After the polls closed Tuesday night and ballots were counted, the levy was less than 1% shy of the 60% supermajority required to pass, sitting at 59.07%.

In addition to the levy, another property-tax-funded levy fulfills the other 35 percent of the district’s budget. He said the Fire Levy costs taxpayers 65 cents per $1000 of assessed property value; while the renewed M&O levy would cost $1.47 per $1000 of assessed value in 2025.

The proposed renewal would’ve increased the M&O levy by 18 cents, which would have totaled around $72 annually based on Spokane County’s median home value of around $400,000.

Jim Walkowski, executive fire chief for District 9, said the next step is getting the Maintenance and Operations Levy back on the ballot for the next election in August. The district has stable funding through the end of 2024, so the next election is its chance to secure funds for 2025-2027.

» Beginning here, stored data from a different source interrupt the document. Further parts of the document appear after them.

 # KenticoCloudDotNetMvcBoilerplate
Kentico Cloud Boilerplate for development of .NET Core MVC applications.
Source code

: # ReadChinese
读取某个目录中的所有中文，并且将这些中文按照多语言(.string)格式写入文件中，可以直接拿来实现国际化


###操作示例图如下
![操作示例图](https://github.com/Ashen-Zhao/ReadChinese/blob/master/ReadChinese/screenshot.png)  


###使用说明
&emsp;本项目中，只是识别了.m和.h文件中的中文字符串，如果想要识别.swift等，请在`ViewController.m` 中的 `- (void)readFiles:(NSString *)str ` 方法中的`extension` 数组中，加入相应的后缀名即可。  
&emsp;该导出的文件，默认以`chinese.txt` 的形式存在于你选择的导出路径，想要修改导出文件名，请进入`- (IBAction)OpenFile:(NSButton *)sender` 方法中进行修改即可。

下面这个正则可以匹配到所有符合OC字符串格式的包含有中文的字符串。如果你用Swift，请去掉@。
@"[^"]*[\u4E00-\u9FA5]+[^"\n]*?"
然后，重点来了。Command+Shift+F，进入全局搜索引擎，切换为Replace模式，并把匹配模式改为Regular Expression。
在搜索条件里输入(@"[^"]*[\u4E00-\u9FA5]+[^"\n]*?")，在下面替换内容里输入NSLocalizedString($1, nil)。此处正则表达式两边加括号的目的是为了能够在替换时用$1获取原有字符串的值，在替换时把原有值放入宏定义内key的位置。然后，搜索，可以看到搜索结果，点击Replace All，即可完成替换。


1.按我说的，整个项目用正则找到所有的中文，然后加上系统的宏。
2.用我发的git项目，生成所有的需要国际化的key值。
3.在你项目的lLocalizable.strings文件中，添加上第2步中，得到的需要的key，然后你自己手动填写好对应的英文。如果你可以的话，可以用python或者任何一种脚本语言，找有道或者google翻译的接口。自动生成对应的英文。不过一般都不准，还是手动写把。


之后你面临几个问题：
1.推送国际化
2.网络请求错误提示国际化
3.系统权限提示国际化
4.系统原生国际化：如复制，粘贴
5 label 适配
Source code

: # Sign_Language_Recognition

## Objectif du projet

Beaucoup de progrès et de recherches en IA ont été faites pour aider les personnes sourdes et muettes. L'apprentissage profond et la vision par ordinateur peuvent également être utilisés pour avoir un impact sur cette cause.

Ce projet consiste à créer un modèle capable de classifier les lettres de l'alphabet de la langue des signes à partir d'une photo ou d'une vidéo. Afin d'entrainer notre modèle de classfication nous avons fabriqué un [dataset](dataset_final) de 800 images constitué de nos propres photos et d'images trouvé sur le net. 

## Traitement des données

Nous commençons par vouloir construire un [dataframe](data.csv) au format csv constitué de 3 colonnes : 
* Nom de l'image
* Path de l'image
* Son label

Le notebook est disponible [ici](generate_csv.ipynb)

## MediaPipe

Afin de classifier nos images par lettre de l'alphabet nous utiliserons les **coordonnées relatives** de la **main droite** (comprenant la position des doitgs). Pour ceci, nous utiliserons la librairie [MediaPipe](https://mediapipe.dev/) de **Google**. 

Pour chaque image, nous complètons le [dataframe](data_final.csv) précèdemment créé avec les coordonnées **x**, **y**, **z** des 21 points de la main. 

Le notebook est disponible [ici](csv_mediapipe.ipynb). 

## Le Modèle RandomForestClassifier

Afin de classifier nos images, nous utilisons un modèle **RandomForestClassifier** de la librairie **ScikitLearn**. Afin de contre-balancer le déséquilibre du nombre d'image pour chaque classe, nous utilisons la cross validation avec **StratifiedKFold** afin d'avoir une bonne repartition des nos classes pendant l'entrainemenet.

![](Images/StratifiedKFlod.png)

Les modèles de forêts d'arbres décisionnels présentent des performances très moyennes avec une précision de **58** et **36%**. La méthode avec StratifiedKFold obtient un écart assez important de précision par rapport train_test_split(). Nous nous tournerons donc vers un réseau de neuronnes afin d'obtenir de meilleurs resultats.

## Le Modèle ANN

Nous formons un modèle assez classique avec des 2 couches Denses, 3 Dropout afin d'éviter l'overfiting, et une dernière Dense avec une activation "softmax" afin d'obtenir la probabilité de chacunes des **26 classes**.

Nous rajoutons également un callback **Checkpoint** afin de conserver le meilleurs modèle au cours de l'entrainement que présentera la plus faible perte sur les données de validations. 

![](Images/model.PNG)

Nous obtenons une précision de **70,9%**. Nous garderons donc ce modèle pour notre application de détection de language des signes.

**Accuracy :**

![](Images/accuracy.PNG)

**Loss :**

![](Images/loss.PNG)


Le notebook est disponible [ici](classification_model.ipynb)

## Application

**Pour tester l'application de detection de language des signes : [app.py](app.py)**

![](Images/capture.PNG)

“If for some reason we continue to fail the levy rolling into fire seasons for 2025, that could be very impactful,” he said. “What that looks like exactly, I don’t know yet.”

To reach the ballot in time, officials must file paperwork by May 3, which leaves them only one week when typically they would have months to prepare.

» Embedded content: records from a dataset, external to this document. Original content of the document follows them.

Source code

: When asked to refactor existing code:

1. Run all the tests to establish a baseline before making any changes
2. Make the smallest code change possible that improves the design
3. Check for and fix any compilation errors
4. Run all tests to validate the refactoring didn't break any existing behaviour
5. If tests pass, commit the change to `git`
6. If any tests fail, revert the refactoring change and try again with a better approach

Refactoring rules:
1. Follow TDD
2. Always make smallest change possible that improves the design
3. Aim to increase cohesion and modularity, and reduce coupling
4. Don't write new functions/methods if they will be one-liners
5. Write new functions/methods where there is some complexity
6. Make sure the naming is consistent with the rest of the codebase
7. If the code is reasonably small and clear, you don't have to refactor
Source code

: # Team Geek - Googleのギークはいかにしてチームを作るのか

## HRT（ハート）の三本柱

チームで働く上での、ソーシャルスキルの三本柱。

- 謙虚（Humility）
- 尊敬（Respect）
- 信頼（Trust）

Walkowski said if the M&O levy fails again, the district will lose around 65% of its funding, causing significant impacts.

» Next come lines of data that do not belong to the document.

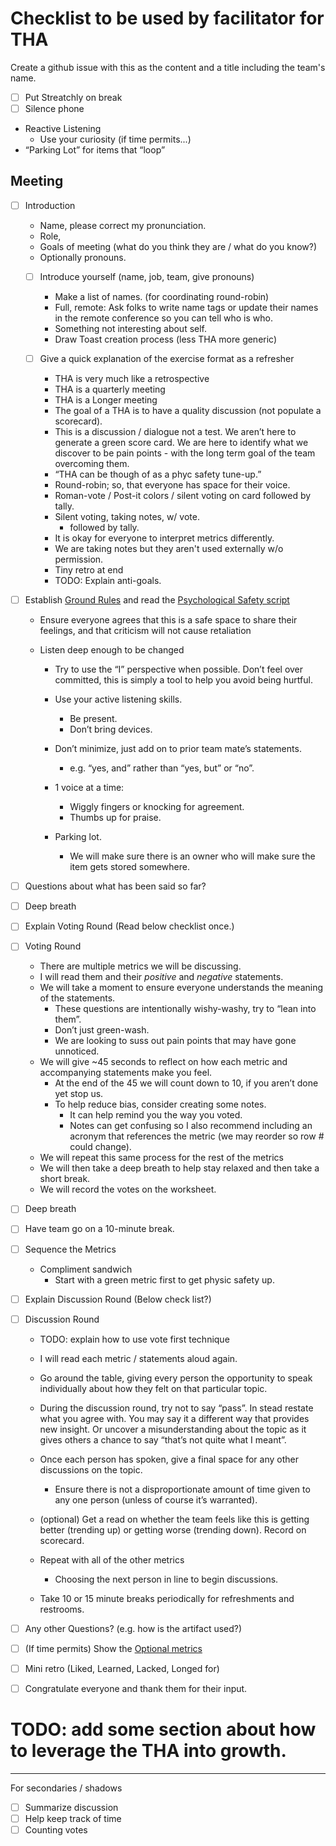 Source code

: # Checklist to be used by facilitator for THA
Create a github issue with this as the content and a title including the team's name.

- [ ] Put Streatchly on break
- [ ] Silence phone

- Reactive Listening
    - Use your curiosity (if time permits...)
- “Parking Lot” for items that “loop”

## Meeting
- [ ] Introduction
    - Name, please correct my pronunciation.
    - Role,
    - Goals of meeting (what do you think they are / what do you know?)
    - Optionally pronouns. 
  - [ ] Introduce yourself (name, job, team, give pronouns)
    - Make a list of names. (for coordinating round-robin)
    - Full, remote: Ask folks to write name tags or update their names in the remote conference so you can tell who is who.
    - Something not interesting about self.
    - Draw Toast creation process (less THA more generic)
    
  - [ ] Give a quick explanation of the exercise format as a refresher
    - THA is very much like a retrospective
    - THA is a quarterly meeting
    - THA is a Longer meeting
    - The goal of a THA is to have a quality discussion (not populate a scorecard).
    - This is a discussion / dialogue not a test. We aren’t here to generate a green score card. We are here to identify what we discover to be pain points - with the long term goal of the team overcoming them.
    - “THA can be though of as a phyc safety tune-up.”
    - Round-robin; so, that everyone has space for their voice.
    - Roman-vote / Post-it colors / silent voting on card followed by tally.
    - Silent voting, taking notes, w/ vote.
        - followed by tally.
    - It is okay for everyone to interpret metrics differently.
    - We are taking notes but they aren't used externally w/o permission.
    - Tiny retro at end
    - TODO: Explain anti-goals.
    
- [ ] Establish [Ground Rules](https://docs.google.com/document/d/18Q9uand09WHwiWZO21A9rD6S-3953CqP0v-xEj-xSCg/edit#heading=h.3f96t1973epx) and read the [Psychological Safety script](https://docs.google.com/document/d/18Q9uand09WHwiWZO21A9rD6S-3953CqP0v-xEj-xSCg/edit#heading=h.skek14hxa5vk)
  - Ensure everyone agrees that this is a safe space to share their feelings, and that criticism will not cause retaliation
  - Listen deep enough to be changed
  
    - Try to use the “I” perspective when possible. Don’t feel over committed, this is simply a tool to help you avoid being hurtful.
     
    - Use your active listening skills.
        - Be present.
        - Don’t bring devices.
    
    - Don’t minimize, just add on to prior team mate’s statements.
        - e.g. “yes, and” rather than “yes, but” or “no”.
    
    - 1 voice at a time:
        - Wiggly fingers or knocking for agreement.
        - Thumbs up for praise.
    
    - Parking lot. 
        - We will make sure there is an owner who will make sure the item gets stored somewhere.
   
- [ ] Questions about what has been said so far?
- [ ] Deep breath
- [ ] Explain Voting Round (Read below checklist once.)
- [ ] Voting Round
  - There are multiple metrics we will be discussing.
  - I will read them and their *positive* and *negative* statements. 
  - We will take a moment to ensure everyone understands the meaning of the statements.
    - These questions are intentionally wishy-washy, try to “lean into them”.
    - Don’t just green-wash.
    - We are looking to suss out pain points that may have gone unnoticed.
  - We will give ~45 seconds to reflect on how each metric and accompanying statements make you feel.
    - At the end of the 45 we will count down to 10, if you aren’t done yet stop us.
    - To help reduce bias, consider creating some notes.
        - It can help remind you the way you voted.
        - Notes can get confusing so I also recommend including an acronym that references the metric (we may reorder so row # could change).
  - We will repeat this same process for the rest of the metrics
  - We will then take a deep breath to help stay relaxed and then take a short break.
  - We will record the votes on the worksheet.
- [ ] Deep breath
- [ ] Have team go on a 10-minute break.
- [ ] Sequence the Metrics
    - Compliment sandwich
        - Start with a green metric first to get physic safety up.
- [ ] Explain Discussion Round (Below check list?)
- [ ] Discussion Round
  - TODO: explain how to use vote first technique
  - I will read each metric / statements aloud again.
  - Go around the table, giving every person the opportunity to speak individually about how they felt on that particular topic.
  - During the discussion round, try not to say “pass”. In stead restate what you agree with. You may say it a different way that provides new insight. Or uncover a misunderstanding about the topic as it gives others a chance to say “that’s not quite what I meant”.
  
  - Once each person has spoken, give a final space for any other discussions on the topic. 
    - Ensure there is not a disproportionate amount of time given to any one person (unless of course it’s warranted). 
  - (optional) Get a read on whether the team feels like this is getting better (trending up) or getting worse (trending down). Record on scorecard.
  - Repeat with all of the other metrics
    - Choosing the next person in line to begin discussions.
  - Take 10 or 15 minute breaks periodically for refreshments and restrooms.
- [ ] Any other Questions? (e.g. how is the artifact used?)
- [ ] (If time permits) Show the [Optional metrics](https://docs.google.com/spreadsheets/d/1d98EX4P0dyl99Pd9jJN6nZ4QvBm0GIKhD2RZkgnF03w/edit#gid=1805229700)
- [ ] Mini retro (Liked, Learned, Lacked, Longed for)
- [ ] Congratulate everyone and thank them for their input.

# TODO: add some section about how to leverage the THA into growth.

---
For secondaries / shadows
- [ ] Summarize discussion
- [ ] Help keep track of time
- [ ] Counting votes
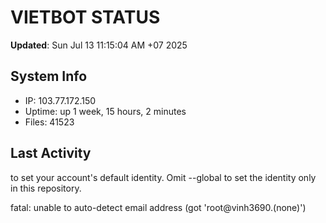 # VIETBOT STATUS
**Updated**: Sun Jul 13 11:15:04 AM +07 2025

## System Info
- IP: 103.77.172.150
- Uptime: up 1 week, 15 hours, 2 minutes
- Files: 41523

## Last Activity

to set your account's default identity.
Omit --global to set the identity only in this repository.

fatal: unable to auto-detect email address (got 'root@vinh3690.(none)')
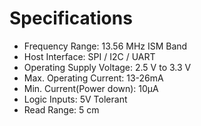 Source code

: ---
---

# Specifications

- Frequency Range: 13.56 MHz ISM Band
- Host Interface: SPI / I2C / UART
- Operating Supply Voltage: 2.5 V to 3.3 V
- Max. Operating Current: 13-26mA
- Min. Current(Power down): 10µA
- Logic Inputs: 5V Tolerant
- Read Range: 5 cm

According to the district’s website, the M&O levy has primarily funded the district for 28 years and was most recently renewed in 2021. Walkowski believes it failed this time due to simple confusion over what was on the ballot.

Walkowski said voters confused the two due to a mix-up with the explanatory statement.

District 9 has never asked for an increase to the Fire Levy, so if voters thought it was going from 65 cents to $1.47, that is a significant increase, he said; instead of a 126% hike, the M&O levy is only facing an increase of around 14%.

“The explanatory statement confused folks, and they thought we were asking for too much,” Walkowski said.

District #9’s Board of Fire Commissioners will meet Friday morning to begin working on putting the M&O levy back on the August ballot.